While Final Blackout is undoubtedly a science fiction novel, it has also been referred to as a trendsetting “alternate history.” Arguably it is both and, as such, the novel today stands in good company with other WW II alternate history novels and apocalyptic books that followed in its wake. Notable among these are:
1. The Man in the High Castle (1962) by Philip K. Dick. The novel is set in 1962, fifteen years after an alternate ending to World War II, and concerns itself with the intrigues between the victorious Axis Powers—Imperial Japan and Nazi Germany—as they rule over the former United States, as well as daily life under the resulting totalitarian rule.
2. Fatherland (1992) by Robert Harris. A detective story in an alternative history in which Nazi Germany won World War II and the Holocaust remains undiscovered.

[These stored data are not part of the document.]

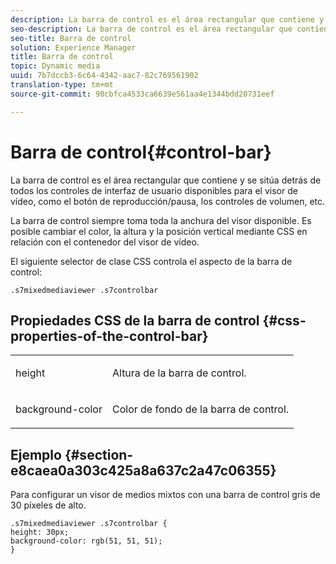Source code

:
 ```yaml
---
description: La barra de control es el área rectangular que contiene y se sitúa detrás de todos los controles de interfaz de usuario disponibles para el visor de vídeo, como el botón de reproducción/pausa, los controles de volumen, etc.
seo-description: La barra de control es el área rectangular que contiene y se sitúa detrás de todos los controles de interfaz de usuario disponibles para el visor de vídeo, como el botón de reproducción/pausa, los controles de volumen, etc.
seo-title: Barra de control
solution: Experience Manager
title: Barra de control
topic: Dynamic media
uuid: 7b7dccb3-6c64-4342-aac7-82c769561902
translation-type: tm+mt
source-git-commit: 90cbfca4533ca6639e561aa4e1344bdd20731eef

---
```



# Barra de control{#control-bar}

La barra de control es el área rectangular que contiene y se sitúa detrás de todos los controles de interfaz de usuario disponibles para el visor de vídeo, como el botón de reproducción/pausa, los controles de volumen, etc.

<!--<a id="section_061E550C1C1D4DB2BD663A898895B38C"></a>-->

La barra de control siempre toma toda la anchura del visor disponible. Es posible cambiar el color, la altura y la posición vertical mediante CSS en relación con el contenedor del visor de vídeo.

El siguiente selector de clase CSS controla el aspecto de la barra de control:

```
.s7mixedmediaviewer .s7controlbar
```

## Propiedades CSS de la barra de control {#css-properties-of-the-control-bar}

<table id="table_C48C56E696304C9BAFEE71BA9EA9A174"> 
 <tbody> 
  <tr> 
   <td colname="col1"> <p> <span class="codeph"> height </span> </p> </td> 
   <td colname="col2"> <p>Altura de la barra de control. </p> </td> 
  </tr> 
  <tr> 
   <td colname="col1"> <p> <span class="codeph"> background-color </span> </p> </td> 
   <td colname="col2"> <p>Color de fondo de la barra de control. </p> </td> 
  </tr> 
 </tbody> 
</table>

## Ejemplo {#section-e8caea0a303c425a8a637c2a47c06355}

Para configurar un visor de medios mixtos con una barra de control gris de 30 píxeles de alto.

```
.s7mixedmediaviewer .s7controlbar {  
height: 30px; 
background-color: rgb(51, 51, 51); 
}
```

3. The Children’s War (2001) by J.N. Stroyar. The Third Reich has won WW II and 50 years later Europe is under Nazi domination. The protagonist, Peter, has had more identities than he can remember and suffered pains and humiliations he longs to forget. But, whether spy or prisoner, slave or propaganda tool, none of his roles has brought the one thing he wants above all: freedom.
4. The Plot Against America (2005) by Philip Roth. Franklin Delano Roosevelt is defeated in the presidential election of 1940 by Charles Lindbergh. The novel follows the fortunes of the Roth family during the Lindbergh presidency, as anti-Semitism becomes more accepted in American life and Jewish-American families like the Roths are persecuted on various levels.
5. Farthing (2007) by Jo Walton. A whodunit set in 1949, eight years after Britain agreed to peace with Nazi Germany. A high English official is murdered and all evidence points to the crime being committed by the Jewish husband of the daughter of one of the power elites.